Unfortunately this was just the start of the editing process and there were many hours of work still ahead before it was ready for a professional editor to take a look. Certainly I could just have checked it for typos, packaged it and sent it off, there are plenty of novels out there where the author seems to have taken that approach, but then it wouldn’t be the best I could make it would it? It wouldn’t be that inviting hotel bed. And that’s what I want it to be, so the hard hours have to be put in.
My approach to editing
I suspect every writer approaches editing their work differently, and there are lots of guides out there to self-editing, so all I can talk about is how I begin attacking it. At the time I’d written this first draft, there were two main issues to address:
- I’m about 15,000 words short of my target length;
- I need to make sure the narrative of each of the story strands works from beginning to end.
I write using Scrivener on my laptop and on my iPad but prefer to read a hard copy, so the first job is to print a full manuscript, double spaced, punch it and put it in a ring-binder. The general advice seems to be to put it away for 6 months to give distance, but I’m not sure that works for me.
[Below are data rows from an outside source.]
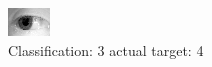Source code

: \begin{figure}[h!]
\begin{center}
\includegraphics[width=0.60\columnwidth]{figures/ID1248_class_3_target_4.png}
\end{center}
\caption{ Classification: 3 actual target: 4}
\label{fig:ID1248_class_3_target_4}
\end{figure}
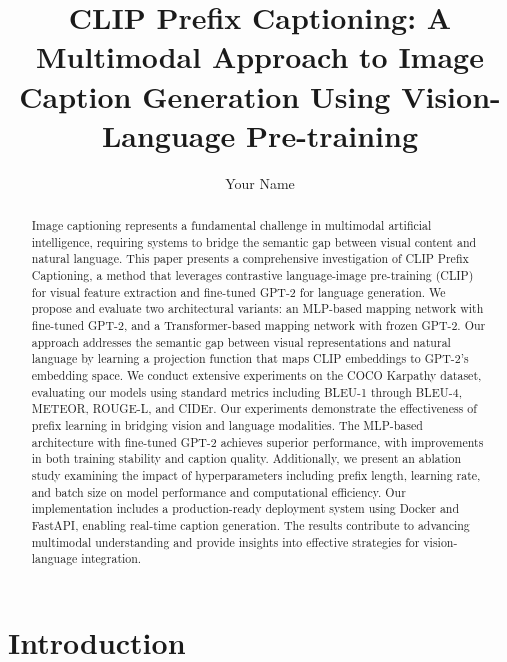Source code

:\documentclass[runningheads]{llncs}
\begin{document}
%
\title{CLIP Prefix Captioning: A Multimodal Approach to Image Caption Generation Using Vision-Language Pre-training}
%
%
\author{Your Name}
%
%
%
\maketitle              %
%
\begin{abstract}
Image captioning represents a fundamental challenge in multimodal artificial intelligence, requiring systems to bridge the semantic gap between visual content and natural language. This paper presents a comprehensive investigation of CLIP Prefix Captioning, a method that leverages contrastive language-image pre-training (CLIP) for visual feature extraction and fine-tuned GPT-2 for language generation. We propose and evaluate two architectural variants: an MLP-based mapping network with fine-tuned GPT-2, and a Transformer-based mapping network with frozen GPT-2. Our approach addresses the semantic gap between visual representations and natural language by learning a projection function that maps CLIP embeddings to GPT-2's embedding space. We conduct extensive experiments on the COCO Karpathy dataset, evaluating our models using standard metrics including BLEU-1 through BLEU-4, METEOR, ROUGE-L, and CIDEr. Our experiments demonstrate the effectiveness of prefix learning in bridging vision and language modalities. The MLP-based architecture with fine-tuned GPT-2 achieves superior performance, with improvements in both training stability and caption quality. Additionally, we present an ablation study examining the impact of hyperparameters including prefix length, learning rate, and batch size on model performance and computational efficiency. Our implementation includes a production-ready deployment system using Docker and FastAPI, enabling real-time caption generation. The results contribute to advancing multimodal understanding and provide insights into effective strategies for vision-language integration.

\end{abstract}
%
%
%
\section{Introduction}
\end{document}
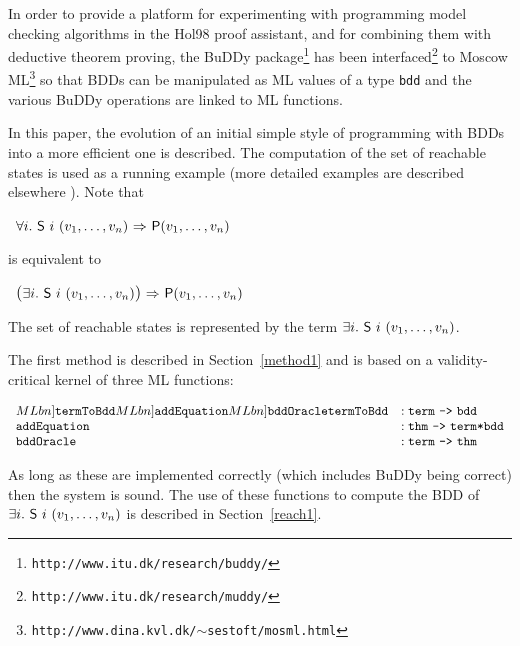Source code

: \documentclass[12pt]{article}
\newcommand{\bnind}[1]{\index[MLbn]{#1}}
\newcommand{\tyind}[1]{\index[MLty]{#1}}
\newcommand{\con}[1]{\mbox{\sf #1}}
\newcommand{\ty}[1]{\mbox{\tt #1}}
\newcommand{\ml}[1]{{\tt #1}}
\newcommand\Hol{Hol98\xspace}
\newcommand{\Buddy}{BuDDy\xspace}
\newcommand\fun{\mbox{\tt{->}}}
\newcommand\imp{{\Rightarrow}}
\renewcommand{\prod}{\mbox{\tt{*}}}
\newcommand{\homedir}{\mbox{$\sim$}}
\begin{document}
In order to provide a platform for experimenting with programming
model checking algorithms in the \Hol{} proof assistant, and for
combining them with deductive theorem proving, the \Buddy{}
package\footnote{\texttt{http://www.itu.dk/research/buddy/}} has been
interfaced\footnote{\texttt{http://www.itu.dk/research/muddy/}} to Moscow 
ML\footnote{\texttt{http://www.dina.kvl.dk/{\homedir}sestoft/mosml.html}}
so that BDDs can be manipulated as ML values of a type \ty{bdd}\tyind{\ml{bdd}}
and the various \Buddy{} operations are linked to ML functions.

In this paper, the evolution of an initial simple style of programming
with BDDs into a more efficient one is described.  
The computation of
the set of reachable states is used as a running example
(more detailed examples are described elsewhere \cite{mjcg99a,GordonLarsen}).  
Note that

\smallskip

~$\forall i.~\con{S}~i~(v_1,\ldots,v_n)~\imp~\con{P}(v_1,\ldots,v_n)$

\smallskip

\noindent is equivalent to


\smallskip

~${\mbox{\large$($}}\exists i.~\con{S}~i~(v_1,\ldots,v_n){\mbox{\large$)$}}~\imp~\con{P}(v_1,\ldots,v_n)$

\smallskip
\noindent The set of reachable states is
represented by the term $\exists i.~ \con{S}~i~(v_1,\ldots,v_n)$.

The first method is described in Section~\ref{method1} and is based
on a validity-critical kernel of three
ML functions:


\smallskip

$\begin{array}{ll}\bnind{\ml{termToBdd}}\bnind{\ml{addEquation}}\bnind{\ml{bddOracle}}
\ml{termToBdd}   &: \ty{term}~\fun~\ty{bdd}\\
\ml{addEquation} &: \ty{thm}~\fun~\ty{term}\prod\ty{bdd}\\
\ml{bddOracle}   &: \ty{term}~\fun~\ty{thm}\\
\end{array}$

\smallskip

As long as these are implemented correctly (which includes
\Buddy{} being correct) then the system is sound.
The use of these functions to compute the BDD of $\exists i.~ \con{S}~i~(v_1,\ldots,v_n)$
is described in Section~\ref{reach1}.
\end{document}
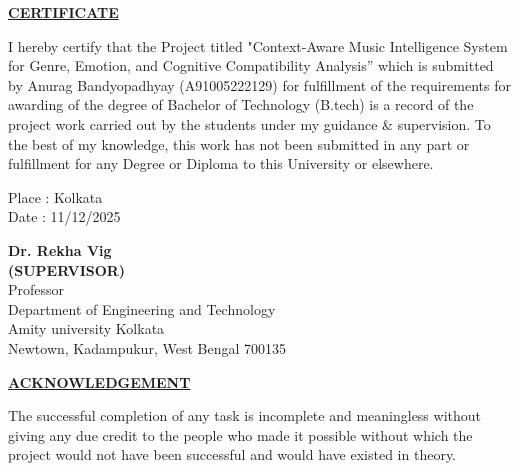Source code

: \documentclass[12pt,a4paper]{report}
\begin{document}
\vspace{2cm}
\begin{center}
 \textbf{\underline {CERTIFICATE}}
\end{center}
I hereby certify that the Project titled "Context-Aware Music Intelligence System for Genre, Emotion, and Cognitive Compatibility Analysis” which is submitted by Anurag Bandyopadhyay (A91005222129) for fulfillment of the requirements for awarding of the degree of Bachelor of Technology (B.tech) is a record of the project work carried out by the students under my guidance \& supervision. To the best of my knowledge, this work has not been submitted in any part or fulfillment for any Degree or Diploma to this University or elsewhere.

\noindent \begin{minipage}{4cm}
\begin{flushleft}
\vspace{1 cm}
                         
Place : Kolkata \\
Date : 11/12/2025 \\

\end{flushleft} 
\end{minipage}
\hfill
\begin{minipage}{10cm}
\begin{flushright}                                      
\vspace{2cm}
                         

\vspace{.8cm}
\textbf{Dr. Rekha Vig}\\
\textbf{(SUPERVISOR)}\\
Professor\\
Department of Engineering and Technology \\
Amity university Kolkata \\
Newtown, Kadampukur, West Bengal 700135\\
\end{flushright} 
\end{minipage}

\newpage
\begin{center}
 \textbf{\underline {ACKNOWLEDGEMENT}}
\end{center}

The successful completion of any task is incomplete and meaningless without giving any due credit to the people who made it possible without which the project would not have been successful and would have existed in theory.
\end{document}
Firstly, I’ve an awful memory so would probably forget where I put it. Secondly, I suspect that if I put it away I wouldn’t pick it up again, having moved on to new projects. Thirdly, there’s that deadline.
So, with my hard copy in hand, I skim read it, looking for time/day references or specific real events which provide a date stamp. I then produce what I should probably have produced before I started writing, a timeline. Because I’m that sort of geek, and because it’s easier to amend than a paper version, I tend to produce this as an Excel spreadsheet. Then I find that I need to go over the manuscript several times making margin notes to correct the times/days. This can, of course be very frustrating, and produce problems which seem almost insoluble – in this novel I had the declaration of the Second World War, which I’d have preferred (for other events) not to be on a Sunday, but it was, and nothing I could do about that so just had to make adjustments.
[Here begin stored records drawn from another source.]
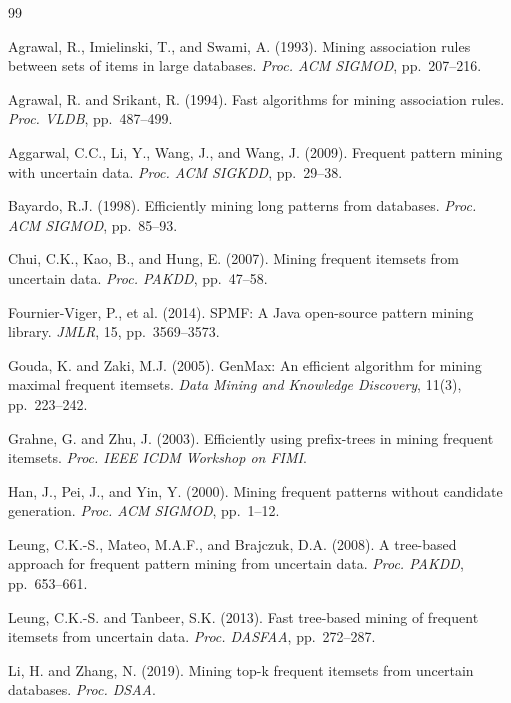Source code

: \documentclass[12pt,a4paper]{report}
\begin{document}
  \begin{thebibliography}{99}

    Agrawal, R., Imielinski, T., and Swami, A. (1993). Mining association rules between sets of items in large databases. \textit{Proc. ACM SIGMOD}, pp.~207--216.

    Agrawal, R. and Srikant, R. (1994). Fast algorithms for mining association rules. \textit{Proc. VLDB}, pp.~487--499.

    Aggarwal, C.C., Li, Y., Wang, J., and Wang, J. (2009). Frequent pattern mining with uncertain data. \textit{Proc. ACM SIGKDD}, pp.~29--38.

    Bayardo, R.J. (1998). Efficiently mining long patterns from databases. \textit{Proc. ACM SIGMOD}, pp.~85--93.

    Chui, C.K., Kao, B., and Hung, E. (2007). Mining frequent itemsets from uncertain data. \textit{Proc. PAKDD}, pp.~47--58.

    Fournier-Viger, P., et al. (2014). SPMF: A Java open-source pattern mining library. \textit{JMLR}, 15, pp.~3569--3573.

    Gouda, K. and Zaki, M.J. (2005). GenMax: An efficient algorithm for mining maximal frequent itemsets. \textit{Data Mining and Knowledge Discovery}, 11(3), pp.~223--242.

    Grahne, G. and Zhu, J. (2003). Efficiently using prefix-trees in mining frequent itemsets. \textit{Proc. IEEE ICDM Workshop on FIMI}.

    Han, J., Pei, J., and Yin, Y. (2000). Mining frequent patterns without candidate generation. \textit{Proc. ACM SIGMOD}, pp.~1--12.

    Leung, C.K.-S., Mateo, M.A.F., and Brajczuk, D.A. (2008). A tree-based approach for frequent pattern mining from uncertain data. \textit{Proc. PAKDD}, pp.~653--661.

    Leung, C.K.-S. and Tanbeer, S.K. (2013). Fast tree-based mining of frequent itemsets from uncertain data. \textit{Proc. DASFAA}, pp.~272--287.

    Li, H. and Zhang, N. (2019). Mining top-k frequent itemsets from uncertain databases. \textit{Proc. DSAA}.


\end{thebibliography}
\end{document}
With these timing errors noted and rectified as far as possible, I read the hard copy again, trying to avoid looking at typos, bad phrasing, etc, (that’s a later editing stage), making margin notes where further explanation might be needed, where gaps in the narrative arc have occurred and where opportunities exist to increase the word count. This latter one is really dependent on the others because adding words just for the sake of it isn’t a good idea, the reader simply finds it annoying to read verbiage.
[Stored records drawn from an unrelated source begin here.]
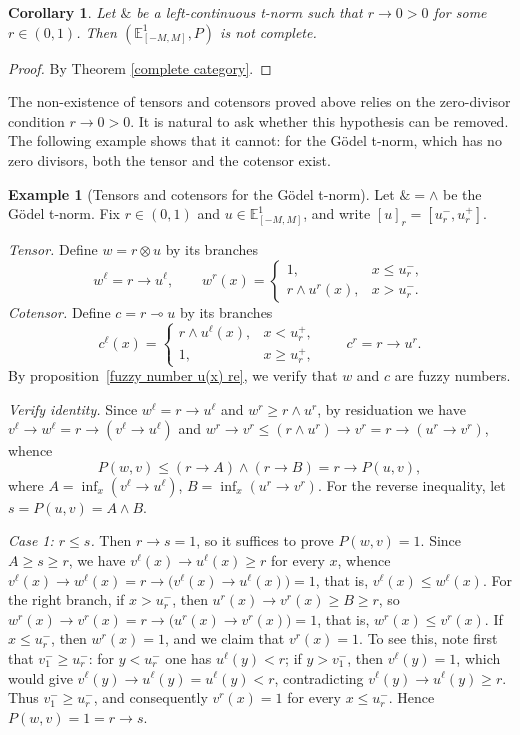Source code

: \documentclass[preprint,3p,times]{elsarticle}
\theoremstyle{plain}
\newtheorem{cor}[thm]{Corollary}
\theoremstyle{definition}
\newtheorem{exmp}[thm]{Example}
\numberwithin{equation}{section}
\begin{document}
\begin{cor}
	Let \(\&\) be a left-continuous t-norm such that \(r\to0>0\) for some
\(r\in(0,1)\). Then
\((\mathbb E^1_{[-M,M]},P)\) is not complete.
\end{cor}
\begin{proof}
    By Theorem \ref{complete category}.
\end{proof}
The non-existence of tensors and cotensors proved above relies on the
zero-divisor condition \(r\to0>0\). It is natural to ask whether this
hypothesis can be removed. The following example shows that it cannot: for
the Gödel t-norm, which has no zero divisors, both the tensor and the
cotensor exist.
\begin{exmp}[Tensors and cotensors for the Gödel t-norm]\label{ex:Godel-tensor}
Let \(\&=\wedge\) be the Gödel t-norm.
Fix \(r\in(0,1)\) and \(u\in\mathbb E^1_{[-M,M]}\), and write
\([u]_r=[u^-_r,u^+_r]\).

\emph{Tensor.} Define \(w=r\otimes u\) by its branches
\[
w^\ell=r\to u^\ell,\qquad
w^r(x)=\begin{cases}1,&x\le u^-_r,\\r\wedge u^r(x),&x>u^-_r.\end{cases}
\]
\emph{Cotensor.} Define \(c=r\multimap u\) by its branches
\[
c^\ell(x)=\begin{cases}r\wedge u^\ell(x),&x<u^+_r,\\1,&x\ge u^+_r,\end{cases}
\qquad
c^r=r\to u^r.
\]
 By proposition~\ref{fuzzy number u(x) re}, we verify that \(w\) and \(c\) are fuzzy numbers.

\emph{Verify identity.} Since \(w^\ell=r\to u^\ell\) and
\(w^r\ge r\wedge u^r\), by residuation we have
\(v^\ell\to w^\ell=r\to(v^\ell\to u^\ell)\) and
\(w^r\to v^r\le(r\wedge u^r)\to v^r=r\to(u^r\to v^r)\), whence
\[
P(w,v)\le(r\to A)\wedge(r\to B)=r\to P(u,v),
\]
where \(A=\inf_x(v^\ell\to u^\ell)\), \(B=\inf_x(u^r\to v^r)\). For the reverse inequality, let \(s=P(u,v)=A\wedge B\).

\emph{Case 1: \(r\le s\).} Then \(r\to s=1\), so it suffices to prove
\(P(w,v)=1\). Since \(A\ge s\ge r\), we have \(v^\ell(x)\to u^\ell(x)\ge r\)
for every \(x\), whence
\(v^\ell(x)\to w^\ell(x)=r\to\bigl(v^\ell(x)\to u^\ell(x)\bigr)=1\), that is,
\(v^\ell(x)\le w^\ell(x)\). For the right branch, if \(x>u^-_r\), then
\(u^r(x)\to v^r(x)\ge B\ge r\), so
\(w^r(x)\to v^r(x)=r\to\bigl(u^r(x)\to v^r(x)\bigr)=1\), that is,
\(w^r(x)\le v^r(x)\). If \(x\le u^-_r\), then \(w^r(x)=1\), and we claim that
\(v^r(x)=1\). To see this, note first that \(v_1^-\ge u^-_r\): for \(y<u^-_r\)
one has \(u^\ell(y)<r\); if \(y>v_1^-\), then \(v^\ell(y)=1\), which would give
\(v^\ell(y)\to u^\ell(y)=u^\ell(y)<r\), contradicting
\(v^\ell(y)\to u^\ell(y)\ge r\). Thus \(v_1^-\ge u^-_r\), and consequently
\(v^r(x)=1\) for every \(x\le u^-_r\). Hence \(P(w,v)=1=r\to s\).


\end{exmp}
\end{document}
Having read from beginning to end, without making any changes on the digital version, I then begin making the amendments in Scrivener, making sure I tick off each one on the hard copy.
When the new draft is complete I read it again and perhaps ask someone else to read it, still looking for errors in the narrative. A second, third, or fourth opinion is important. Because we know our story so well, we fill in any gaps without realising it. The extra eye highlights them.
After that I’ll look for opportunities to increase internal and external conflict – the lifeblood of any good story. Then the work will start on phrasing, typos, repeat words, redundancies, excessive adverbs, clichés, pacing, etc. So not much there then.
I would probably not send a manuscript to my publisher before it has been through at least half a dozen drafts, often eight or nine. Then they present their thoughts on it, and the editing process begins again.